WHAT YOU NEED TO DO:
What you produce should be every line from the data that includes "private".

SUPPLIED RECORDS:
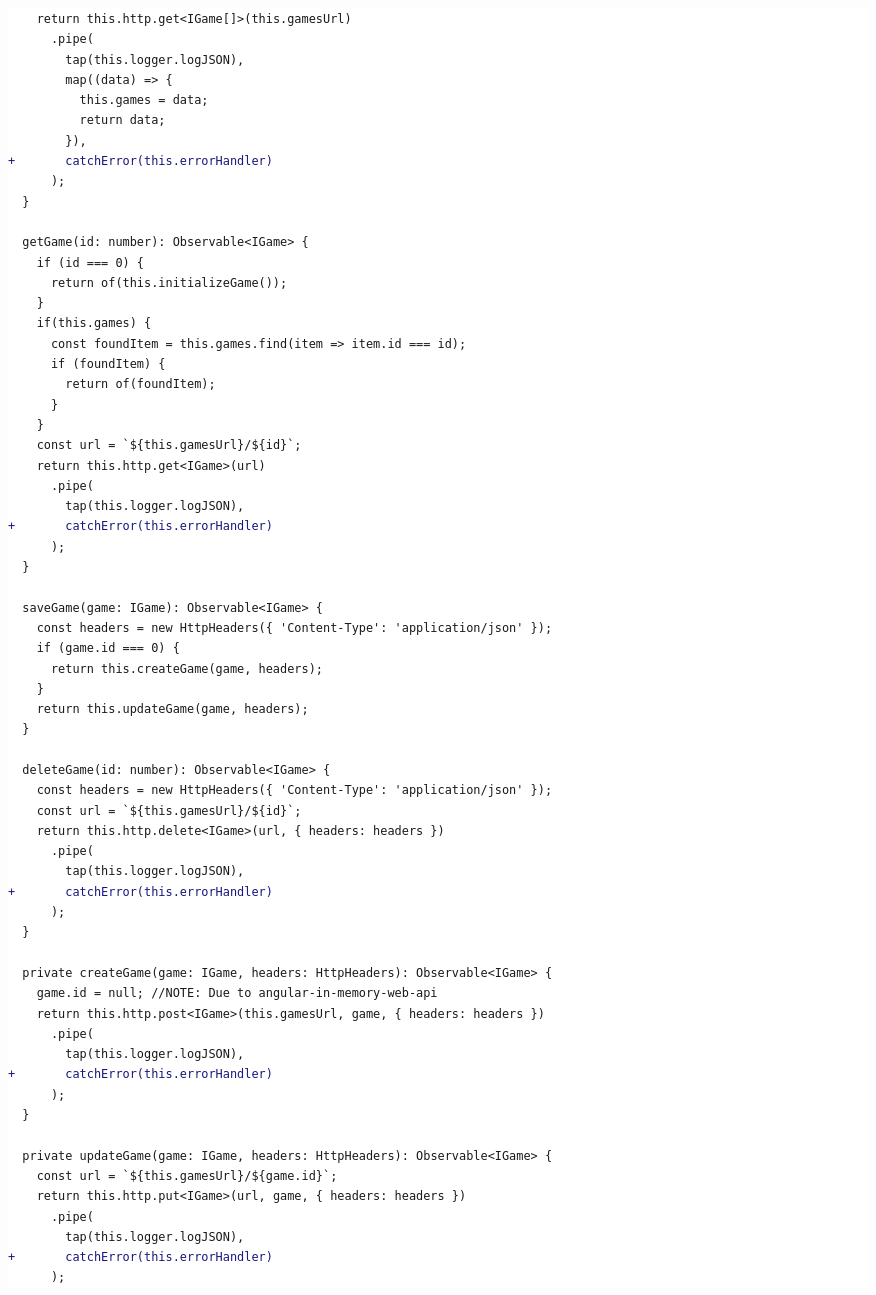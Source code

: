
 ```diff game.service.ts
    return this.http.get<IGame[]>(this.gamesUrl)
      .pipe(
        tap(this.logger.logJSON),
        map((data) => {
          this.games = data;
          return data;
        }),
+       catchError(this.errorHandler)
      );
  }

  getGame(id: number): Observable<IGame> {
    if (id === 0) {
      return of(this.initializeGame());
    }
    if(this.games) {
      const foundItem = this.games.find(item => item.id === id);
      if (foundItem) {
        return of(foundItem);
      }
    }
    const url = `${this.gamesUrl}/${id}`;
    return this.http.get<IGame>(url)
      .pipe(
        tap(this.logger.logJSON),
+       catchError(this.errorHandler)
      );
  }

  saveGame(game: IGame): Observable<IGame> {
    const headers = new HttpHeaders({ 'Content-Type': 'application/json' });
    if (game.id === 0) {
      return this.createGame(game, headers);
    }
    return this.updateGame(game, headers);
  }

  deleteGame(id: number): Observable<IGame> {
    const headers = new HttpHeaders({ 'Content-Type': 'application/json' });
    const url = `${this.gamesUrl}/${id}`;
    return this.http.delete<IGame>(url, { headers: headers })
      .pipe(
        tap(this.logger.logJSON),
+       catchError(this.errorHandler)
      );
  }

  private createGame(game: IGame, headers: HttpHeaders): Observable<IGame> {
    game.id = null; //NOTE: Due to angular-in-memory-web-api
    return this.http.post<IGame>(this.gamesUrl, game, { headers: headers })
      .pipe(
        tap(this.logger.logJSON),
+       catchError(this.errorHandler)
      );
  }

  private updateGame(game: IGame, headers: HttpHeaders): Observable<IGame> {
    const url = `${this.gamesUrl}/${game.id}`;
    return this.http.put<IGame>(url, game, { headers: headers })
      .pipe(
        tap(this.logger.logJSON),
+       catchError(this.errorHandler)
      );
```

---

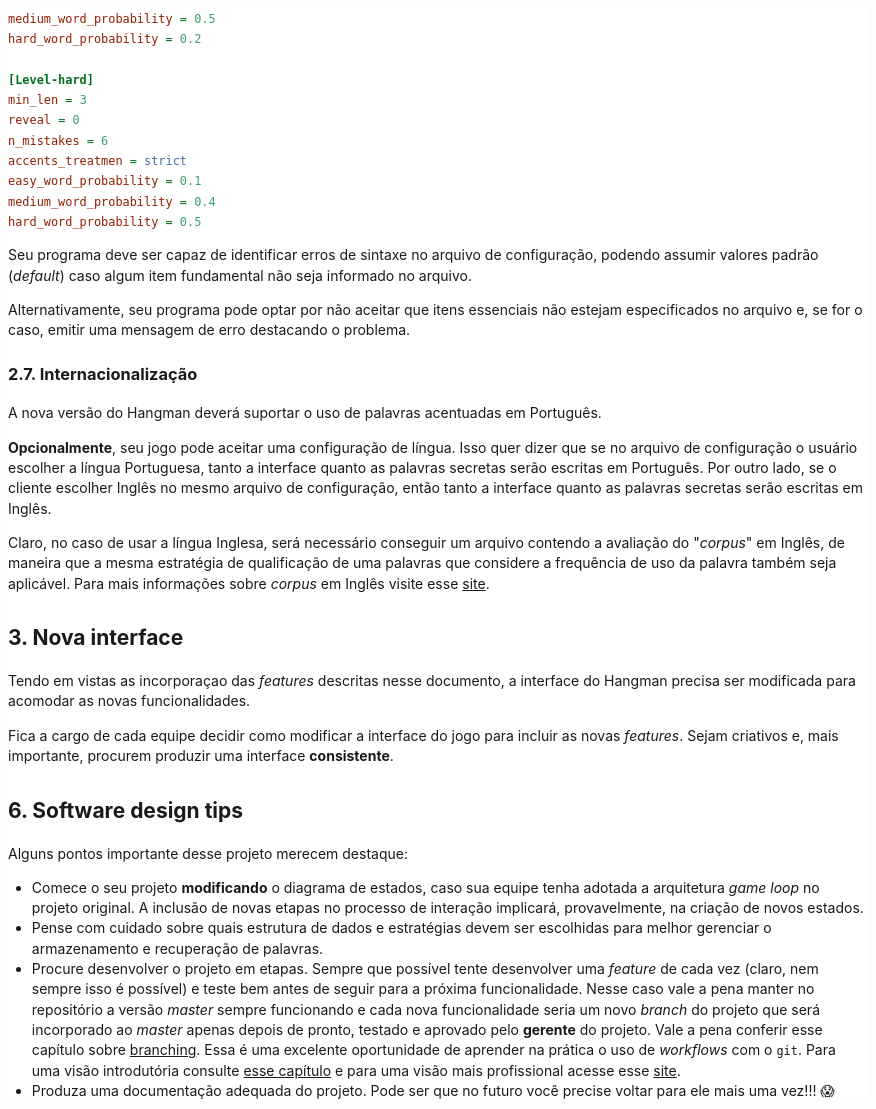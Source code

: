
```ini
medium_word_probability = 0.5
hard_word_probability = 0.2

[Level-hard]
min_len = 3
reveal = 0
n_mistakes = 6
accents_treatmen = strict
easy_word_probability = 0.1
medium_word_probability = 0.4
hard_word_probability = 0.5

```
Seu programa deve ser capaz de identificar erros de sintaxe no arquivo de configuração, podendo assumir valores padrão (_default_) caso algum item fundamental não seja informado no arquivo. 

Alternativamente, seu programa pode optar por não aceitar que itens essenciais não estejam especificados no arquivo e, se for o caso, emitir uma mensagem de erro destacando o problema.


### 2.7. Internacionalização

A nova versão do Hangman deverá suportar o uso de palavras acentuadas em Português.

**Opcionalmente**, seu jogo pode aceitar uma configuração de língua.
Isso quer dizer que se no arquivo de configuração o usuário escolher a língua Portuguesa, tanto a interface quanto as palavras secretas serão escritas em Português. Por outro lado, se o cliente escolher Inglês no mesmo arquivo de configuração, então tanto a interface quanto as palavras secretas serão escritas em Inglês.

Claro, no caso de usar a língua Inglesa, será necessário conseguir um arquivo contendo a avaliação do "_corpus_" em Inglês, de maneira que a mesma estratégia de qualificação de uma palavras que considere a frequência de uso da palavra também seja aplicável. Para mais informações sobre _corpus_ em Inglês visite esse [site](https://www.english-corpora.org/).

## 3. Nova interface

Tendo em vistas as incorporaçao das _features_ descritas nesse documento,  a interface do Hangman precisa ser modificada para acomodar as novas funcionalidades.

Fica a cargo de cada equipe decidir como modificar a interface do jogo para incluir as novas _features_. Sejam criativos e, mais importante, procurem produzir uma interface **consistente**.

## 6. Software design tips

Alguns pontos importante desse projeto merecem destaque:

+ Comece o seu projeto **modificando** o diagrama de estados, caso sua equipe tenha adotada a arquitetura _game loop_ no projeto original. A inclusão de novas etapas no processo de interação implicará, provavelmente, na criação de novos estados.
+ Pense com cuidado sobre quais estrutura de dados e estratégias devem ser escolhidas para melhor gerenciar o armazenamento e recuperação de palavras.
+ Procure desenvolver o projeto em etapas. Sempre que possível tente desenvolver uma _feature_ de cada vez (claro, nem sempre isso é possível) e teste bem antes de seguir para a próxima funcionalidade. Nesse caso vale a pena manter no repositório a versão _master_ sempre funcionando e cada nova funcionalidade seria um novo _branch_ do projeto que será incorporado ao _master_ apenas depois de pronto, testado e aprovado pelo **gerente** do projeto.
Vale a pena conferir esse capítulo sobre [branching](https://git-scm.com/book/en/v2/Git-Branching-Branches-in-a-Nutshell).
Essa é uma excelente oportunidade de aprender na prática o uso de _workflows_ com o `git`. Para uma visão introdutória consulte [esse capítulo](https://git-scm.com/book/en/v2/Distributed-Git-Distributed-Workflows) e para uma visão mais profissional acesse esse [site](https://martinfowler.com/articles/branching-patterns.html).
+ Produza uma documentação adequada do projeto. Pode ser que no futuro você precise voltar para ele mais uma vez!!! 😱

* * *

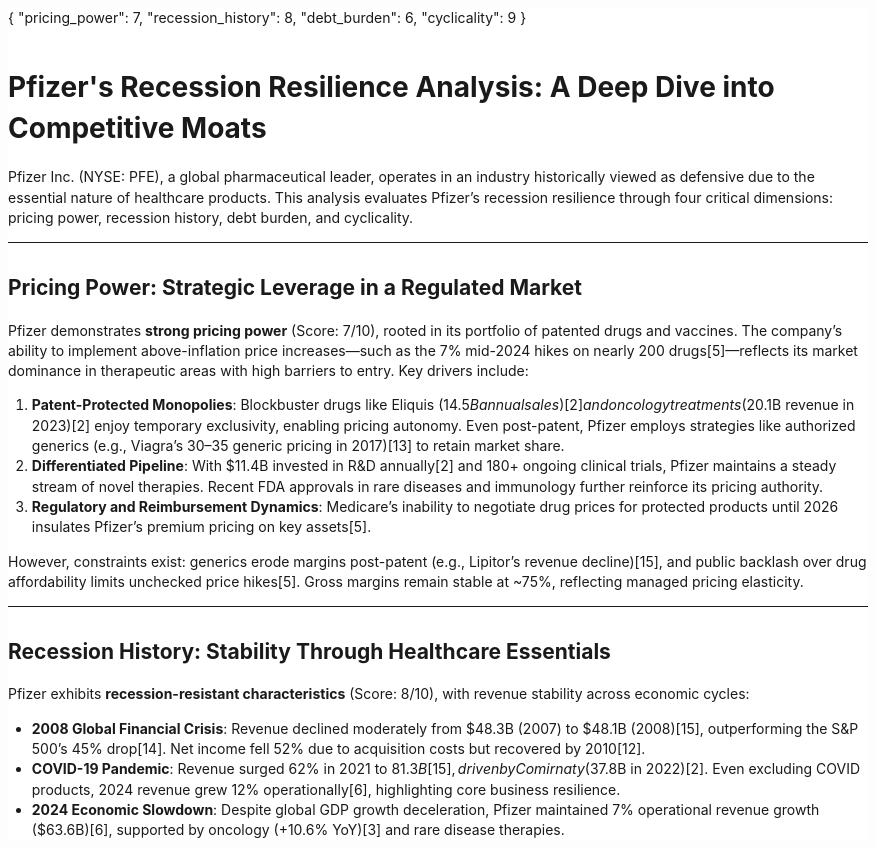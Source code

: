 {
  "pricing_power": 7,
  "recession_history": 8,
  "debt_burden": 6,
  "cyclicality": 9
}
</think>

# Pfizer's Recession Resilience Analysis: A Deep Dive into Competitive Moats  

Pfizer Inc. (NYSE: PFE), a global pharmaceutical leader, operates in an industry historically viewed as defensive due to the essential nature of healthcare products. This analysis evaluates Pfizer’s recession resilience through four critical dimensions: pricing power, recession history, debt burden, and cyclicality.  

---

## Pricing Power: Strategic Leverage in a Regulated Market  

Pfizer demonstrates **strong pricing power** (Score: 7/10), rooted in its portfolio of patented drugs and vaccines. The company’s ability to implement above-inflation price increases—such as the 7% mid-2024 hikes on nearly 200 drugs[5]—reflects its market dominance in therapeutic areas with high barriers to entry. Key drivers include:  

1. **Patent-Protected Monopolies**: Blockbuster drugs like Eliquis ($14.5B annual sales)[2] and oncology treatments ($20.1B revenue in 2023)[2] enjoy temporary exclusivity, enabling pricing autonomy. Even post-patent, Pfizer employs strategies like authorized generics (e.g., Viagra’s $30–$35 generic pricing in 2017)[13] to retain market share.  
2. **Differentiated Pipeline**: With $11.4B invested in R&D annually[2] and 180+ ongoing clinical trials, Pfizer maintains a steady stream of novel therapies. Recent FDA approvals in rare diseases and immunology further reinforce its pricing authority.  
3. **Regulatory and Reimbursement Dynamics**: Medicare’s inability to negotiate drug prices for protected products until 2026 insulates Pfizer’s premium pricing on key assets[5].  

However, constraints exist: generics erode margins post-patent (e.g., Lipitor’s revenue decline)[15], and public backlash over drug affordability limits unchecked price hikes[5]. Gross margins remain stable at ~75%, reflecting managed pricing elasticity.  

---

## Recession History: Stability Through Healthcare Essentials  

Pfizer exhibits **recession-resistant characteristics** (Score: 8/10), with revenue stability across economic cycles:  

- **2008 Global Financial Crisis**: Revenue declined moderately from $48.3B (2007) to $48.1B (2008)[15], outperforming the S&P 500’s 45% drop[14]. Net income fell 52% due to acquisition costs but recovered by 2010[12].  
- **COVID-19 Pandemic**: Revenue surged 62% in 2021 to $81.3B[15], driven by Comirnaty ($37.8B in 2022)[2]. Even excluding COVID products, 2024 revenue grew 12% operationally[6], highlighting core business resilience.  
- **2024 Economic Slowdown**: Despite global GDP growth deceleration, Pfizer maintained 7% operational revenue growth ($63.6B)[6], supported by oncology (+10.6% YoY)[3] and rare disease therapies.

ANSWER TO THIS TASK:
  private createGame(game: IGame, headers: HttpHeaders): Observable<IGame> {
  private updateGame(game: IGame, headers: HttpHeaders): Observable<IGame> {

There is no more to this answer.